Most entries below contain actual legal discussions of events directly related to Filipinos in or immigrating to the United States.
Remember- These writings are provided for general information only and do not constitute legal advice, nor do they create any attorney-client relationship. Each person's needs and requirements are different and require a personal evaluation to determine the proper legal course of action.

Wednesday, April 29, 2015

EB-2/EB-3: “How Long Must I Work for this Company?”

I recently saw this issue raised on an attorney email list.  The question is asked frequently and anyone who gets permanent residence based on an employer petition should understand this concept. 

There is no exact number of days/months/years that an Employment-based immigrant must work for the petitioning employer.  The answer is a combination of your initial intent and any circumstances that have changed since becoming a permanent resident.

On the day you become a Permanent Resident, you and your employer are agreeing to establish a "permanent" employment relationship.

It must be your intent on that day to remain with the petitioning company for the foreseeable future.


You must not already be planning to quit in the near future.  If you do not have this “permanent” intent to continue working on the day you are granted residence,  USCIS may say you were not living up to your agreement that allowed you to become a permanent resident.  Past employment with this same company does not count.  You may have worked for them for many years as an H-1B or L-1, but it is your intent when granted residence that matters. 

Of course, you should also always keep in mind that your employer has expended considerable time and effort towards your desire to become a Permanent Resident, and they are relying on your promise to work for them in the future.  If USCIS later finds that this was not your intent, your Permanent Resident status can be removed. 

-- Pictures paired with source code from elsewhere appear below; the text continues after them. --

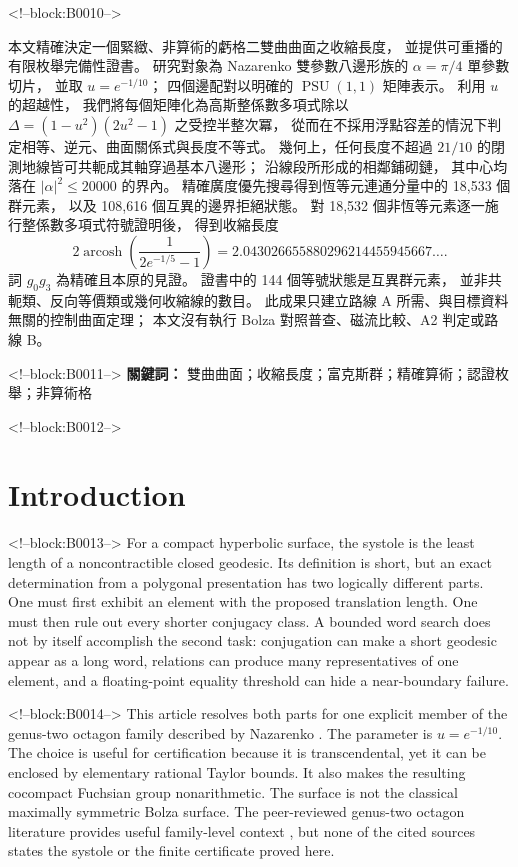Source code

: \documentclass[11pt,a4paper]{article}
\theoremstyle{definition}
\newcommand{\PSU}{\operatorname{PSU}}
\begin{document}
<!--block:B0010-->
{\cjkfont
\par{}\medskip
\raggedright
本文精確決定一個緊緻、非算術的虧格二雙曲曲面之收縮長度，\allowbreak
並提供可重播的有限枚舉完備性證書。\allowbreak
研究對象為 Nazarenko 雙參數八邊形族的 \(\alpha=\pi/4\) 單參數切片，\allowbreak
並取 \(u=e^{-1/10}\)；\allowbreak
四個邊配對以明確的 \(\PSU(1,1)\) 矩陣表示。\allowbreak
利用 \(u\) 的超越性，\allowbreak
我們將每個矩陣化為高斯整係數多項式除以
\(\Delta=(1-u^2)(2u^2-1)\) 之受控半整次冪，\allowbreak
從而在不採用浮點容差的情況下判定相等、逆元、曲面關係式與長度不等式。\allowbreak
幾何上，任何長度不超過 \(21/10\) 的閉測地線皆可共軛成其軸穿過基本八邊形；\allowbreak
沿線段所形成的相鄰鋪砌鏈，\allowbreak
其中心均落在 \(\lvert\alpha\rvert^2\leq20000\) 的界內。\allowbreak
精確廣度優先搜尋得到恆等元連通分量中的 18,533 個群元素，\allowbreak
以及 108,616 個互異的邊界拒絕狀態。\allowbreak
對 18,532 個非恆等元素逐一施行整係數多項式符號證明後，\allowbreak
得到收縮長度
\[
2\operatorname{arcosh}\!\left(\frac{1}{2e^{-1/5}-1}\right)
=2.043026655880296214455945667\ldots .
\]
詞 \(g_0g_3\) 為精確且本原的見證。\allowbreak
證書中的 144 個等號狀態是互異群元素，\allowbreak
並非共軛類、反向等價類或幾何收縮線的數目。\allowbreak
此成果只建立路線 A 所需、與目標資料無關的控制曲面定理；\allowbreak
本文沒有執行 Bolza 對照普查、磁流比較、A2 判定或路線 B。

<!--block:B0011-->
\noindent\textbf{關鍵詞：} 雙曲曲面；收縮長度；富克斯群；精確算術；認證枚舉；非算術格
}

<!--block:B0012-->
\section{Introduction}

<!--block:B0013-->
For a compact hyperbolic surface, the systole is the least length of a
noncontractible closed geodesic.  Its definition is short, but an exact
determination from a polygonal presentation has two logically different
parts.  One must first exhibit an element with the proposed translation
length.  One must then rule out every shorter conjugacy class.  A bounded
word search does not by itself accomplish the second task: conjugation can
make a short geodesic appear as a long word, relations can produce many
representatives of one element, and a floating-point equality threshold can
hide a near-boundary failure.

<!--block:B0014-->
This article resolves both parts for one explicit member of the genus-two
octagon family described by Nazarenko 
\cite[eqs.~(10)--(18)]{Nazarenko2013}.  The parameter is
\(u=e^{-1/10}\).  The choice is useful for certification because it is
transcendental, yet it can be enclosed by elementary rational Taylor bounds.
It also makes the resulting cocompact Fuchsian group nonarithmetic.  The
surface is not the classical maximally symmetric Bolza surface.  The
peer-reviewed genus-two octagon literature provides useful family-level
context \cite[abstract]{AigonDupuyEtAl2005}, but none of the cited sources states
the systole or the finite certificate proved here.
\end{document}
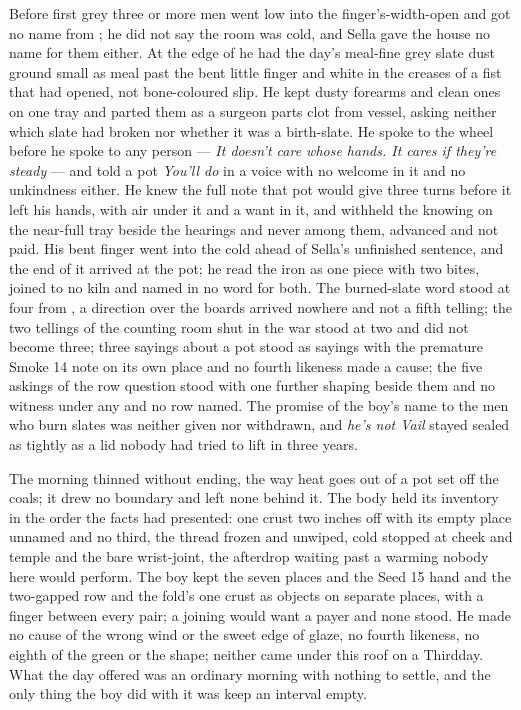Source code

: Before first grey three or more men went low into the finger's-width-open  and got no name from ; he did not say the room was cold, and Sella gave the house no name for them either. At the edge of  he had the day's meal-fine grey slate dust ground small as meal past the bent little finger and white in the creases of a fist that had opened, not bone-coloured slip. He kept dusty forearms and clean ones on one tray and parted them as a surgeon parts clot from vessel, asking neither which slate had broken nor whether it was a birth-slate. He spoke to the wheel before he spoke to any person --- \emph{It doesn't care whose hands. It cares if they're steady} --- and told a pot \emph{You'll do} in a voice with no welcome in it and no unkindness either. He knew the full note that pot would give three turns before it left his hands, with air under it and a want in it, and withheld the knowing on the near-full tray beside the hearings and never among them, advanced and not paid. His bent finger went into the cold  ahead of Sella's unfinished sentence, and the end of it arrived at the pot; he read the iron as one piece with two bites, joined to no kiln and named in no  word for both. The burned-slate word stood at four from , a direction over the boards arrived nowhere and not a fifth telling; the two tellings of the counting room shut in the war stood at two and did not become three; three sayings about a pot stood as sayings with the premature Smoke 14 note on its own place and no fourth likeness made a cause; the five askings of the row question stood with one further shaping beside them and no witness under any and no row named. The promise of the boy's name to the men who burn slates was neither given nor withdrawn, and \emph{he's not Vail} stayed sealed as tightly as a lid nobody had tried to lift in three years.

\scenebreak

The morning thinned without ending, the way heat goes out of a pot set off the coals; it drew no boundary and left none behind it. The body held its inventory in the order the facts had presented: one crust two inches off with its empty place unnamed and no third, the thread frozen and unwiped, cold stopped at cheek and temple and the bare wrist-joint, the afterdrop waiting past a warming nobody here would perform. The boy kept the seven places and the Seed 15 hand and the two-gapped row and the fold's one crust as objects on separate places, with a finger between every pair; a joining would want a payer and none stood. He made no cause of the wrong wind or the sweet edge of glaze, no fourth likeness, no eighth of the green or the shape; neither came under this roof on a Thirdday. What the day offered was an ordinary morning with nothing to settle, and the only thing the boy did with it was keep an interval empty.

However, “permanent” does not mean forever.  Should an event occur after you become a Permanent Resident that would commonly cause a worker to change employers, such as a substantially better job offer, spouse relocation or unbearable working conditions, you can leave your position.  But if you do leave your job within the first two years, I strongly recommend you document the reasons that led to your departure and collect any evidence that may be available showing that the event causing you to terminate employment occurred after you received Permanent Residence.  This evidence will be very useful should you later need to defend against an immigration fraud allegation many year after you left employment.

These cases usually after an employer complains to USCIS about an employee quitting, or when a USCIS officer questions the short employment history with the petitioning employer when applying for U.S. Citizenship.

Although somewhat uncommon, USCIS will take action if they believe they can prove fraud was committed.  If discovered within five years of the grant of Permanent Residence, USCIS may directly remove residence through Rescission proceedings.  If more than five years has elapsed, the government is required to place the worker in Removal (deportation) proceedings.

It is much better to understand this requirement at the beginning of your Permanent Residence than to be one of the unlucky ones who learn these rules in removal proceedings!